Grief - Part 1

December 2023

Grief - Part 1

My Dad passed away six months ago today. It is hard to make sense of what happened and how to feel in the moment. But looking back, grief is not what I expected.

We all hear grief has five stages: denial, anger, bargaining, depression, and acceptance. I used to think the 5 stage framework is linear, and one progresses over time. But it is far from the truth. If you unfortunately have to go through this, I hope my journey so far can help you to some degree.

Everyone’s situation is different. I am close to my Dad. I haven’t seen him for four years, and we talk every other week. One day, I received a call from Mom about him falling, unconscious, and in critical condition. I flew back the same night. He never regained consciousness and passed three weeks later.

Here are the things I experienced and learned.




The most important thing to know about the Five Stages is they don’t come in particular orders, don’t have timeframes, can overlap, and can go back and forth multiple times. Although it sounds painful, the Five Stages concept is tremendously helpful to be conscious of what you are experiencing and teach you how to live without loved ones.

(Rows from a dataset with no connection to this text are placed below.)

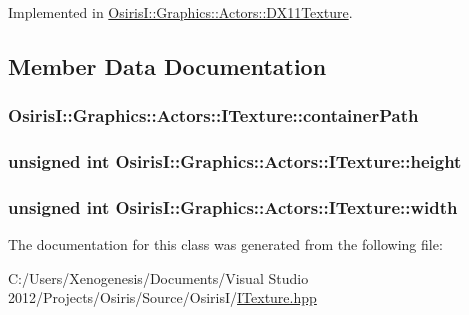 Implemented in \hyperlink{class_osiris_i_1_1_graphics_1_1_actors_1_1_d_x11_texture_a4c7bb942c4c93190febf992a87c480f8}{Osiris\-I\-::\-Graphics\-::\-Actors\-::\-D\-X11\-Texture}.



\subsection{Member Data Documentation}
\hypertarget{class_osiris_i_1_1_graphics_1_1_actors_1_1_i_texture_a477657c9ca16ece4465a2833ae14ce14}{
\subsubsection[{container\-Path}]{ Osiris\-I\-::\-Graphics\-::\-Actors\-::\-I\-Texture\-::container\-Path\hspace{0.3cm}{\ttfamily [protected]}}}\label{class_osiris_i_1_1_graphics_1_1_actors_1_1_i_texture_a477657c9ca16ece4465a2833ae14ce14}
\hypertarget{class_osiris_i_1_1_graphics_1_1_actors_1_1_i_texture_a82537ccd8499c03add6f073048f50104}{
\subsubsection[{height}]{\setlength{\rightskip}{0pt plus 5cm}unsigned int Osiris\-I\-::\-Graphics\-::\-Actors\-::\-I\-Texture\-::height\hspace{0.3cm}{\ttfamily [protected]}}}\label{class_osiris_i_1_1_graphics_1_1_actors_1_1_i_texture_a82537ccd8499c03add6f073048f50104}
\hypertarget{class_osiris_i_1_1_graphics_1_1_actors_1_1_i_texture_a92baa55e7bac29480756a9e63eda3679}{
\subsubsection[{width}]{\setlength{\rightskip}{0pt plus 5cm}unsigned int Osiris\-I\-::\-Graphics\-::\-Actors\-::\-I\-Texture\-::width\hspace{0.3cm}{\ttfamily [protected]}}}\label{class_osiris_i_1_1_graphics_1_1_actors_1_1_i_texture_a92baa55e7bac29480756a9e63eda3679}


The documentation for this class was generated from the following file\-:\begin{DoxyCompactItemize}
\item 
C\-:/\-Users/\-Xenogenesis/\-Documents/\-Visual Studio 2012/\-Projects/\-Osiris/\-Source/\-Osiris\-I/\hyperlink{_i_texture_8hpp}{I\-Texture.\-hpp}\end{DoxyCompactItemize}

Each stage is like a camera filter applied to everything you see. The world can look colorless, full of hope, or at times melting like Dali’s painting. The truth is there is nothing much you can do to remove the filter, but knowing the filter exists makes it easier to seek help and cope better.




Depression

Right after coming back to real life, I was confronted with an unexpected numbness, the difficulty of feeling emotions. The joy of seeing friends and having good food became plain. All the projects and todos from work were just things, with no pressure and anxiety attached. Hobbies, habits, and routines were less meaningful than before. I often told friends that I felt numb, I wanted to feel things, even the painful ones. It lasted for months.

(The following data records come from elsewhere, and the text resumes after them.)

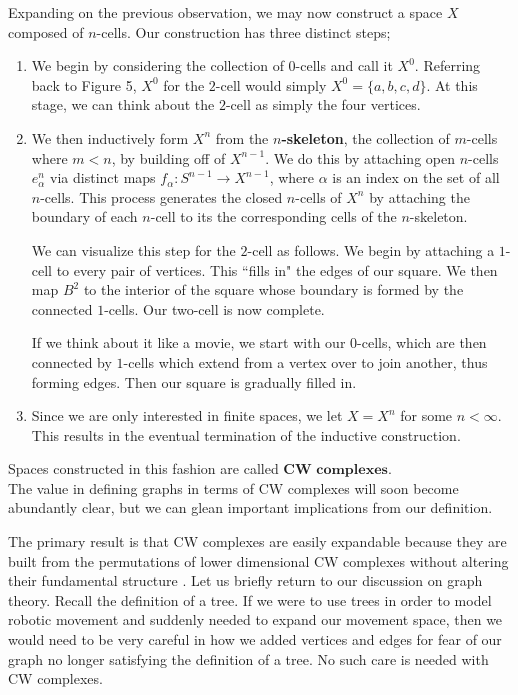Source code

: Expanding on the previous observation, we may now construct a space $X$ composed of $n$-cells. Our construction has three distinct steps;
\begin{enumerate}
\item We begin by considering the collection of $0$-cells and call it $X^0$. Referring back to Figure 5, $X^0$ for the $2$-cell would simply $X^0=\{a,b,c,d\}$. At this stage, we can think about the $2$-cell as simply the four vertices.

\item We then inductively form $X^n$ from the \textbf{$n$-skeleton}, the collection of $m$-cells where $m<n$, by building off of $X^{n-1}$. We do this by attaching open $n$-cells $e^n_\alpha$ via distinct maps $f_\alpha \colon S^{n-1} \rightarrow X^{n-1}$, where $\alpha$ is an index on the set of all $n$-cells. This process generates the closed $n$-cells of $X^n$ by attaching the boundary of each $n$-cell to its the corresponding cells of the $n$-skeleton.

We can visualize this step for the $2$-cell as follows. We begin by attaching a $1$-cell to every pair of vertices. This ``fills in" the edges of our square. We then map $B^2$ to the interior of the square whose boundary is formed by the connected $1$-cells. Our two-cell is now complete.

If we think about it like a movie, we start with our $0$-cells, which are then connected by $1$-cells which extend from a vertex over to join another, thus forming edges. Then our square is gradually filled in.



\item Since we are only interested in finite spaces, we let $X=X^n$ for some $n<\infty$. This results in the eventual termination of the inductive construction.
\end{enumerate}

Spaces constructed in this fashion are called $\textbf{CW complexes}$\cite{at}. \\

The value in defining graphs in terms of CW complexes will soon become abundantly clear, but we can glean important implications from our definition. 

The primary result is that CW complexes are easily expandable because they are built from the permutations of lower dimensional CW complexes without altering their fundamental structure \cite{cw}. Let us briefly return to our discussion on graph theory. Recall the definition of a tree. If we were to use trees in order to model robotic movement and suddenly needed to expand our movement space, then we would need to be very careful in how we added vertices and edges for fear of our graph no longer satisfying the definition of a tree. No such care is needed with CW complexes.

I later realized that numbness is the best way to just get through the day. It is a protection mechanism. Without it, the emotions, memories, and visions would cripple me from getting back on my feet. Looking back, I am amazed by this much-needed mechanism and grateful for the numbness that eased me into normal life.

Denial

My father’s passing was sudden yet long — it was an accident, but there were almost 3 weeks of life support before the machine pushed the last draw of air to his lung while we held his hands. I dressed him, wept by his body for the last time, and buried him in a place we knew he would love. I never denied the fact that he was gone, but I denied, more times than I can count, how I feel, what I need, and who I am.

It was in the numbness that my logical brain declared that I was fine now. I told everyone to treat me as normal, business as usual, and nothing has changed. Little did I know the ‘world filter’ was still fully on, and thus nothing made sense. Normal tasks made me anxious, genuine help made me doubtful, and anything could trigger me into a whirlwind of emotions.

While it was happening, I still denied the idea that I was not ok. It has certainly gotten better over time. I started to ask for help at work, from friends, and seek therapy. Putting myself in others’ shoes, I am not sure how people can help me. But at least I know the denial filter is fading, and I am healing to accept how I feel, what I need, and who I am.

As a footnote, my mom had a different Denial journey, and I may write about it later.

Anger

Anger is the worst because it hurts more people you love. It is the worst also because it is not logical, needs no reason, and comes out of nowhere. I was angry at my Dad for not taking care of himself, angry at doctors, hospital, city, country, and the world for not having better medical care, and angry at myself for selfishly being a world away. It was excruciating when I couldn’t stop the angry thoughts. It hurts even more when it comes out on other people.

I was angry at my manager during a call but oblivious to what I said, how I said it, and even what was it about in the first place. I later learned that I was not respectful, and couldn’t stop lashing it out when my manager tried to stop me. I felt immensely guilty afterward but couldn’t make sense of where the anger came from because my denial filter was fully on. Not denying what I did, but denying I was not ok. The filter made me powerless — how do I explain being angry for no logical reason, and make up for it?

I later came to peace that it didn’t need to be logical. I was wrong, and need more time and help to prevent this from happening again. Coming to peace with that took me months, but I can now face it and make amends for damaged relationships.

Anger is usually towards the people you love and feel safe around. I knew this before but truly grokked afterward. Now I try to ask myself: is it how you want to behave with someone who cares about you?

The journey continues, with all five stages tossing and turning. I am sure I will have more bargaining and acceptance to experience and write about.

Telling about the experience is healing. Like Elisabeth Kübler-Ross, who introduced the concept of the five stages, said: “Grief shared is grief abated”. Hope my experience shines some light on your dark days.

And to quote Elisabeth Kübler-Ross, whose books helped me tremendously:

“Death is but a transition from this life to another existence where there is no more pain or anguish. That knowledge helps me, in my own losses and grief, to know that those I care for are okay. That I will see them again. And those I love now, I will look after when I am gone. I will laugh with them and smile at them. And if they didn’t believe in life after death, I will make funny faces at them and say, ‘Ha ha, we are here and okay.’ I know that the only thing that really lasts forever is love, and I will miss so much about the life I had and the people I have lost.”